WHAT TO WORK ON: Go through the material below and copy each line where the word "metodu" appears.

DATA TO PROCESS:
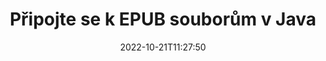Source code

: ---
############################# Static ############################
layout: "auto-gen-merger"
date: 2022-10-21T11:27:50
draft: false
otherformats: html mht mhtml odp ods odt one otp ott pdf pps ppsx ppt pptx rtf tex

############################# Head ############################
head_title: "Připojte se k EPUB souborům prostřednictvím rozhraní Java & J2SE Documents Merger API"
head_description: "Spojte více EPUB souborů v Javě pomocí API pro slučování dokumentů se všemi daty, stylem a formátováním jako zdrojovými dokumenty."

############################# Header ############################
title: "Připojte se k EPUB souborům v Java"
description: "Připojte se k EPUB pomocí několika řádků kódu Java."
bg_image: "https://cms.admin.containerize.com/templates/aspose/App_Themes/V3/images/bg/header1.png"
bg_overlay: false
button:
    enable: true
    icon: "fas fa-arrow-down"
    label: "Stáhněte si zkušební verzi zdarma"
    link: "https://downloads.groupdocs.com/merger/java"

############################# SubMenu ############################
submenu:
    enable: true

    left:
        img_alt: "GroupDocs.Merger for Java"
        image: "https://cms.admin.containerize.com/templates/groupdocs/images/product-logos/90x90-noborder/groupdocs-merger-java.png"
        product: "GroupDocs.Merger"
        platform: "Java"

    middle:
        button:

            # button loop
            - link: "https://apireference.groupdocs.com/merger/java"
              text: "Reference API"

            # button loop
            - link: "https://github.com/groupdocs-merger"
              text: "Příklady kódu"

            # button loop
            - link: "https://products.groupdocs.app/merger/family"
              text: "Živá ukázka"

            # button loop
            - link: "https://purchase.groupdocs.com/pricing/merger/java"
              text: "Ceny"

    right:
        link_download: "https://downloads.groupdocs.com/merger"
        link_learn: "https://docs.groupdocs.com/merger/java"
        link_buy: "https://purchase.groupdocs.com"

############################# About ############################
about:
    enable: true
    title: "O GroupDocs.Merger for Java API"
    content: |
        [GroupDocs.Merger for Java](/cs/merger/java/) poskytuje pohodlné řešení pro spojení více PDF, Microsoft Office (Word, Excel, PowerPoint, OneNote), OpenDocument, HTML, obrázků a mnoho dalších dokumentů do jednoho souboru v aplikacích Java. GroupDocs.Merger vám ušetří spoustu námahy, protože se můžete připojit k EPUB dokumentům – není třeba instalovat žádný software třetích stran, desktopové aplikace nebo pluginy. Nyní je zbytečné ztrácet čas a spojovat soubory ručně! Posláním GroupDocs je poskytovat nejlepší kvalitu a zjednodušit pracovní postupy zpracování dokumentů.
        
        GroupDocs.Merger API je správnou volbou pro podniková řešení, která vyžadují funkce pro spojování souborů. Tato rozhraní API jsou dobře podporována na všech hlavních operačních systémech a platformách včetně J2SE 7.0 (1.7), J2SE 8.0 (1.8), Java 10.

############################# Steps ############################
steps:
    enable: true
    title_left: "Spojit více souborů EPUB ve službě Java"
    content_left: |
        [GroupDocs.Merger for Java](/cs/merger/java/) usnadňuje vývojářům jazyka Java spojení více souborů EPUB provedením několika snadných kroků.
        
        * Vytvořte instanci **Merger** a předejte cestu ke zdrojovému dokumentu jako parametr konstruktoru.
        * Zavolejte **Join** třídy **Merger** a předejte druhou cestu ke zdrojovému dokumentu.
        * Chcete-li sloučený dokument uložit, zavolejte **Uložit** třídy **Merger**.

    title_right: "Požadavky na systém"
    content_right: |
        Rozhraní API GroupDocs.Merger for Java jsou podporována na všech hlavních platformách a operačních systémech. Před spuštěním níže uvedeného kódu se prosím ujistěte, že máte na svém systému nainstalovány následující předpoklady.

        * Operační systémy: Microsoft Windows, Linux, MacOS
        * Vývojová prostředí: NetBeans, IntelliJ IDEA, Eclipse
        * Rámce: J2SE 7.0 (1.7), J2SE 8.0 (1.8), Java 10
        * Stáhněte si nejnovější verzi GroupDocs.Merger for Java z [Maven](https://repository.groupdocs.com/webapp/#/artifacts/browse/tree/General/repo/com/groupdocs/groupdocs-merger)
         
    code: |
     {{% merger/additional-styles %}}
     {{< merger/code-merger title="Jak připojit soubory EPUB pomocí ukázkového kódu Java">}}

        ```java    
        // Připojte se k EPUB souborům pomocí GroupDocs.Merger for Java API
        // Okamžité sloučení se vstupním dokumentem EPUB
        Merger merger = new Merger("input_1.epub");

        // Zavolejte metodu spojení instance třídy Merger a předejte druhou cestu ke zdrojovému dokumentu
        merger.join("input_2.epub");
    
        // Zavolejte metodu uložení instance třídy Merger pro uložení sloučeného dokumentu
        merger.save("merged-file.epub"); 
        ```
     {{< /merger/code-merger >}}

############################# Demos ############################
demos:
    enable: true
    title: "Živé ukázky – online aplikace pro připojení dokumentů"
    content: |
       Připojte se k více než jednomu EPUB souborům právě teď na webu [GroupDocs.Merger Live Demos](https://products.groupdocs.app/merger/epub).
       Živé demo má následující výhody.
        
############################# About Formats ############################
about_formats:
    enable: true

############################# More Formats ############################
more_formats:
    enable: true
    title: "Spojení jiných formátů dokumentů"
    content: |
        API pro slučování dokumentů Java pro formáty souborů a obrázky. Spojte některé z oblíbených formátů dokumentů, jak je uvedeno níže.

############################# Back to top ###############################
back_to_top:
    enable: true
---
...
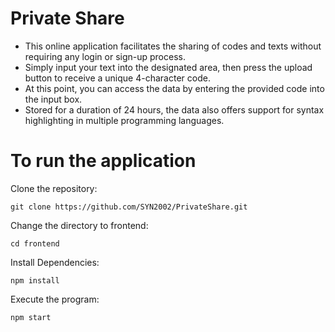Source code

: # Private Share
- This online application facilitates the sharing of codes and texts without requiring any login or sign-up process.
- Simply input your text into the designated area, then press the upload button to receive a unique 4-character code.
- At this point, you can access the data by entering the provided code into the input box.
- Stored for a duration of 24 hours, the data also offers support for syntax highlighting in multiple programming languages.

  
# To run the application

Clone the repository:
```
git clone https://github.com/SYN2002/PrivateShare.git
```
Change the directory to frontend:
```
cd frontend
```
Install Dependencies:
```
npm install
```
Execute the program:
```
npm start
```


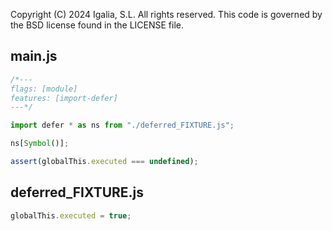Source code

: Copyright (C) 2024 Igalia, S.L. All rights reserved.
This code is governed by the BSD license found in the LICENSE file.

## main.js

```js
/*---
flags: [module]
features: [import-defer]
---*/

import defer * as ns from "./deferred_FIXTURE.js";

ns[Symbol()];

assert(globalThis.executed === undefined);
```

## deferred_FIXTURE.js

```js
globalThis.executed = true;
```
---
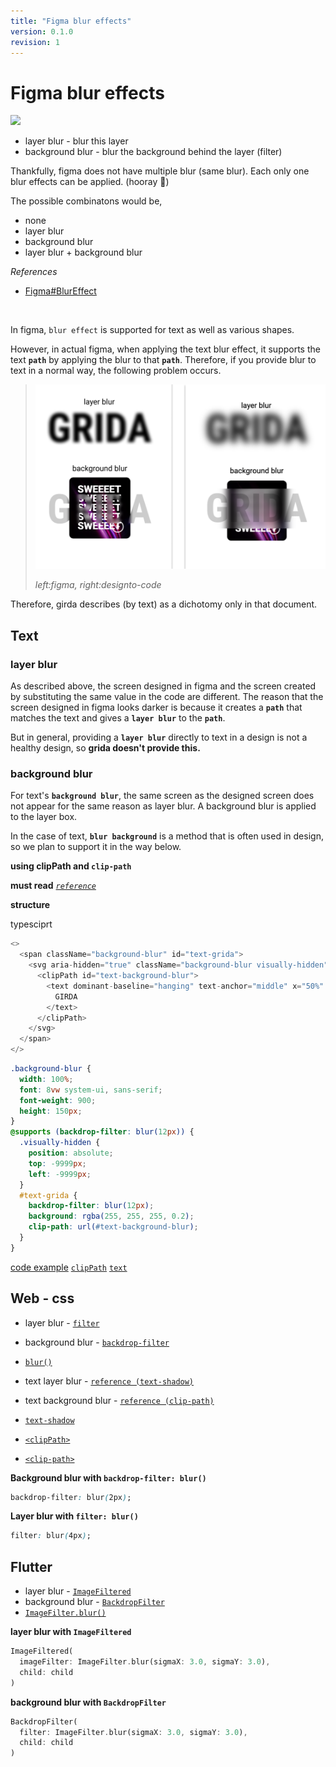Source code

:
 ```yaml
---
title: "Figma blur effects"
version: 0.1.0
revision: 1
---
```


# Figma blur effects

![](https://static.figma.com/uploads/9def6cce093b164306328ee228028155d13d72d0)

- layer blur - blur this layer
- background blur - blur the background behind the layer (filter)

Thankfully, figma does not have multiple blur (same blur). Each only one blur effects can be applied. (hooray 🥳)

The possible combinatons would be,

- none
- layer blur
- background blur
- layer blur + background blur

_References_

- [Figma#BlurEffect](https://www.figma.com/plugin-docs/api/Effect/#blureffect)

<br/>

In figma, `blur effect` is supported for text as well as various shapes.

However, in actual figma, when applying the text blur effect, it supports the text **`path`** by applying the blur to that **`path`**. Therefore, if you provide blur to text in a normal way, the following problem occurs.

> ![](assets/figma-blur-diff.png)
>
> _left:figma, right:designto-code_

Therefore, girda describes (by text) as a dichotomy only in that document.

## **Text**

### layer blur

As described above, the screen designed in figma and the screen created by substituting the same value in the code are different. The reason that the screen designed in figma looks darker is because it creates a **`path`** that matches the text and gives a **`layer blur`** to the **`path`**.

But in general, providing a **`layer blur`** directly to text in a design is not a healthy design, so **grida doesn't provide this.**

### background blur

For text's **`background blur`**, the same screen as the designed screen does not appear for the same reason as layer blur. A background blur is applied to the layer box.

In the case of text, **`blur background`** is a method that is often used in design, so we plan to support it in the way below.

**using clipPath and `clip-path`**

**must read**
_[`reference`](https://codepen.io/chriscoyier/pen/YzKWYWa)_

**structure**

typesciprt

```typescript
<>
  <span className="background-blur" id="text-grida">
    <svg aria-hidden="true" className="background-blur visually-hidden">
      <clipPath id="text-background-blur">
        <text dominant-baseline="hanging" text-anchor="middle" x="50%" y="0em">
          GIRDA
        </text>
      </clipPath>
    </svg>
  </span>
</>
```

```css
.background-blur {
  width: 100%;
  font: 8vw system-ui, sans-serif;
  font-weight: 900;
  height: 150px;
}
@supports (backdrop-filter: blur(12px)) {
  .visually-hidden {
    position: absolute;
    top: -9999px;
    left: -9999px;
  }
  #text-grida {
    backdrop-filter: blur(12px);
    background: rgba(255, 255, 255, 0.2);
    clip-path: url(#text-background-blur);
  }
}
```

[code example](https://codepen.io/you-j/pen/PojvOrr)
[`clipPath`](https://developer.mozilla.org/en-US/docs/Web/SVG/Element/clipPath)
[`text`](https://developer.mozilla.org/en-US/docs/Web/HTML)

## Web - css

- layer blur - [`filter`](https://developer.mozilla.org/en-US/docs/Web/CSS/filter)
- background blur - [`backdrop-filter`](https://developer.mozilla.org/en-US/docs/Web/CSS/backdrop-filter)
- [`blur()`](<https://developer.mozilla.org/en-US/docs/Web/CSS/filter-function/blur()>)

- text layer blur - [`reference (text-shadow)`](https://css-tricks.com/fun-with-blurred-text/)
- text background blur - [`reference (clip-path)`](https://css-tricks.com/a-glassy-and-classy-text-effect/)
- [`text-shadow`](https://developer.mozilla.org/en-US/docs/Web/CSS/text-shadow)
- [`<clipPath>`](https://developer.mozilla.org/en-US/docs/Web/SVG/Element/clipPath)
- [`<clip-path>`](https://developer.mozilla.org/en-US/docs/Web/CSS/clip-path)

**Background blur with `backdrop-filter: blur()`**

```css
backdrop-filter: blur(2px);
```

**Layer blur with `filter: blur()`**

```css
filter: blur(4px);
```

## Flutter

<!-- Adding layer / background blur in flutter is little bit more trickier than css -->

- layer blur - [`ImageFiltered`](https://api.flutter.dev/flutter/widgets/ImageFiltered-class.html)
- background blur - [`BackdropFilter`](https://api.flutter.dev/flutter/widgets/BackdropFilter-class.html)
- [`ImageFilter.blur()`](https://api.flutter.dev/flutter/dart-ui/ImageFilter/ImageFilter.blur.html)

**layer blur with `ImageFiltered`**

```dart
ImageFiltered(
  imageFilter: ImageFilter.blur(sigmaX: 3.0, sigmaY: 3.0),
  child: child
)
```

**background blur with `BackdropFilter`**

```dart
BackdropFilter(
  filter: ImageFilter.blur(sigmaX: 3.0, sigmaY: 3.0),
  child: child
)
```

REPLY:
        // Zavolejte metodu spojení instance třídy Merger a předejte druhou cestu ke zdrojovému dokumentu
        // Zavolejte metodu uložení instance třídy Merger pro uložení sloučeného dokumentu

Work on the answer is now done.